(Teleborsa) - Borse europee in rialzo al giro di boa - con l'
eccezione di Francoforte appesantita dall'euro forte che minaccia l'export delle imprese tedesche - mentre prosegue a pieno ritmo la
stagione delle trimestrali. Sul fronte di politica monetaria, ieri la
Federal Reserve ha deciso di mantenere i tassi al 3,5-3,75%. Intanto gli investitori si interrogano sul futuro presidente della Fed, che dovrà essere nominato nelle prossime settimane.
L'
Euro / dollaro USA è sostanzialmente stabile e si ferma su 1,195. Pioggia di acquisti sull'
oro, che sta portando a casa un guadagno del 2,03%. Deciso rialzo del petrolio (Light Sweet Crude Oil) (+2,6%), che raggiunge 64,85 dollari per barile.
In lieve rialzo lo
spread, che si posiziona a +59 punti base, con un timido incremento di 1 punti base, con il rendimento del BTP a 10 anni pari al 3,44%.

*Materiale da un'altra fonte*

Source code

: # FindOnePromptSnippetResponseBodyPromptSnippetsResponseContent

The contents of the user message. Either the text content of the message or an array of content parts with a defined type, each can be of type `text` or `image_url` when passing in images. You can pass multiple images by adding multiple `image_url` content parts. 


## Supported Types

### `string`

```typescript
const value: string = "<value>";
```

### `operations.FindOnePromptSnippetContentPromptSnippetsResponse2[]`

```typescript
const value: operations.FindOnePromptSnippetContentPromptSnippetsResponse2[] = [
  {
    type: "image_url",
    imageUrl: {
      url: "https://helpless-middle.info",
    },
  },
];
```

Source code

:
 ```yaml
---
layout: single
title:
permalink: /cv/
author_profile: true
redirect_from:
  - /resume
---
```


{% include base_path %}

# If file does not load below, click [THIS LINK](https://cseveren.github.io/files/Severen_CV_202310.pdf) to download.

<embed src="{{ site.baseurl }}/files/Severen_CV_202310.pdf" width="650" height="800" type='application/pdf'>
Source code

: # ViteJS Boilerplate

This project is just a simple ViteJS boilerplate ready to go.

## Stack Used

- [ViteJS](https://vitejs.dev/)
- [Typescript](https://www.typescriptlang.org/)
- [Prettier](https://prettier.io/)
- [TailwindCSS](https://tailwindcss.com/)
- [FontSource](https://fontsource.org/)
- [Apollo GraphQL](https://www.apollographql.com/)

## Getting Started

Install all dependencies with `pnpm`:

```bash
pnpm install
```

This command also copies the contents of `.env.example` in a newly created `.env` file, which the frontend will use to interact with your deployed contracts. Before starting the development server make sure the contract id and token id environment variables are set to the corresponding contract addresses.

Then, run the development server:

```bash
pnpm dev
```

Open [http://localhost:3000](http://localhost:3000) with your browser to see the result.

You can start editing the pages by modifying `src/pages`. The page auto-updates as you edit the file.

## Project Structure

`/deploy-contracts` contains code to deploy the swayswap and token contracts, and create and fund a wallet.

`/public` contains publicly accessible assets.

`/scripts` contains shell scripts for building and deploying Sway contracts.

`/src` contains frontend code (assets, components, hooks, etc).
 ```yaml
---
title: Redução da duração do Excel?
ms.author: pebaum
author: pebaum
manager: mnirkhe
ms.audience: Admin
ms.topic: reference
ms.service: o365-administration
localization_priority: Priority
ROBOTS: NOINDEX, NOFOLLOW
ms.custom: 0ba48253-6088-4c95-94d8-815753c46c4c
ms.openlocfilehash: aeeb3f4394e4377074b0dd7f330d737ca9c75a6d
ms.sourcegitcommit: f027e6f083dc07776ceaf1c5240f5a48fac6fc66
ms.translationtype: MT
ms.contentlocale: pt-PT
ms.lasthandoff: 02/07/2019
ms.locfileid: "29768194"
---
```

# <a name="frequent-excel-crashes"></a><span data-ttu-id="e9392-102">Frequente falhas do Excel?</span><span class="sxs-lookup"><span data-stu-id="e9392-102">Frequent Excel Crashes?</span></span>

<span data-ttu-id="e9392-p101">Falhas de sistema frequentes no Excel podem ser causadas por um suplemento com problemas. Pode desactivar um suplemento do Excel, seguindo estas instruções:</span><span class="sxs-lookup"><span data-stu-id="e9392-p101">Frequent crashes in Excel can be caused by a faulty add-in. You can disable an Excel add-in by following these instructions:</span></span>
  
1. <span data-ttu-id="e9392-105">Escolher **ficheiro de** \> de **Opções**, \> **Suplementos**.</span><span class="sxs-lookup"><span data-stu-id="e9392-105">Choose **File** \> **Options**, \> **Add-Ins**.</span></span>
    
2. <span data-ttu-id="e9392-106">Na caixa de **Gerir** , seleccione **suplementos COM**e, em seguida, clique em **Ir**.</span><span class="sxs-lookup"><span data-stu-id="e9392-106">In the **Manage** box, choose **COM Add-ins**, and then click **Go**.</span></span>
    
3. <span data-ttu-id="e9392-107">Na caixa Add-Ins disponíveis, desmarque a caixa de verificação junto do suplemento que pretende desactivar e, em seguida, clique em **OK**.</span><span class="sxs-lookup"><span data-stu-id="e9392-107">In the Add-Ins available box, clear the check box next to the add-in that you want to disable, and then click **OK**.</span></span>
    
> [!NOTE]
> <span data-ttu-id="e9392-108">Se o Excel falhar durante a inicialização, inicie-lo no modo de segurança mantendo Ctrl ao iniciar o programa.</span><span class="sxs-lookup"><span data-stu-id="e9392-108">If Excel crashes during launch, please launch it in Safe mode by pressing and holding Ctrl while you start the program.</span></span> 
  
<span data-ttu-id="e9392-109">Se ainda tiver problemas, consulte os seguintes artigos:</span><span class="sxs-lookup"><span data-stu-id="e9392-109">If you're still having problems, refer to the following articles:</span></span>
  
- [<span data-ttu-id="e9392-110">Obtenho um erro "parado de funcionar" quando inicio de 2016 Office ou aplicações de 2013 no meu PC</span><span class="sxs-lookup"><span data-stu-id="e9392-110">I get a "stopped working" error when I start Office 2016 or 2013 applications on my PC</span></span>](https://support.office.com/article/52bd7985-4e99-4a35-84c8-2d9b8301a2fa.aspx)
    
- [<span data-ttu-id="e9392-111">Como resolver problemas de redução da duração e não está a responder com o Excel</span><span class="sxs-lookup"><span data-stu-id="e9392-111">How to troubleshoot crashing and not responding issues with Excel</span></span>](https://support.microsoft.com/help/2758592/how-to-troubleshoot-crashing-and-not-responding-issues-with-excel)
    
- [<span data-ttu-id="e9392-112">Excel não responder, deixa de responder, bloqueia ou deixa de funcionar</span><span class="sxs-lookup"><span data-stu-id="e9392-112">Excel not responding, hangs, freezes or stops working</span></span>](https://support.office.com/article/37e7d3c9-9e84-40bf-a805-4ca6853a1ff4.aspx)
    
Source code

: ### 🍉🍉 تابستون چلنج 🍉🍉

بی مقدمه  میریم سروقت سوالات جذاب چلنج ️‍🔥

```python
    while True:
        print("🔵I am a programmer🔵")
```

Tra i listini europei calo deciso per
Francoforte, che segna un -0,85%, resistente
Londra con un aumento dello 0,62%, mentre
Parigi avanza dello 0,60%. Tonica la Borsa di Milano che mostra sul
FTSE MIB un rialzo dello 0,57%; sulla stessa linea, piccolo scatto in avanti per il
FTSE Italia All-Share, che arriva a 48.228 punti.
Tra le migliori Blue Chip di Piazza Affari, in evidenza
Prysmian, che mostra un forte incremento del 3,83%.
In luce
Saipem, con un ampio progresso del 2,78%.
Andamento positivo per
Tenaris, che avanza di un discreto +1,85%.
Ben comprata
ENI, che segna un forte rialzo dell'1,82%.
Le peggiori performance, invece, si registrano su
STMicroelectronics, che ottiene -1,20%.
Contrazione moderata per
Nexi, che soffre un calo dello 0,79%.
Sottotono
Ferrari che mostra una limatura dello 0,78%.
Deludente
Lottomatica, che si adagia poco sotto i livelli della vigilia.
Al Top tra le azioni italiane a
media capitalizzazione,
Pirelli (+4,81%),
Brembo (+4,20%),
Cembre (+3,52%) e
D'Amico (+3,31%).
Le più forti vendite, invece, si manifestano su
Carel Industries, che prosegue le contrattazioni a -2,31%.
Sotto pressione
Juventus, con un forte ribasso del 2,14%.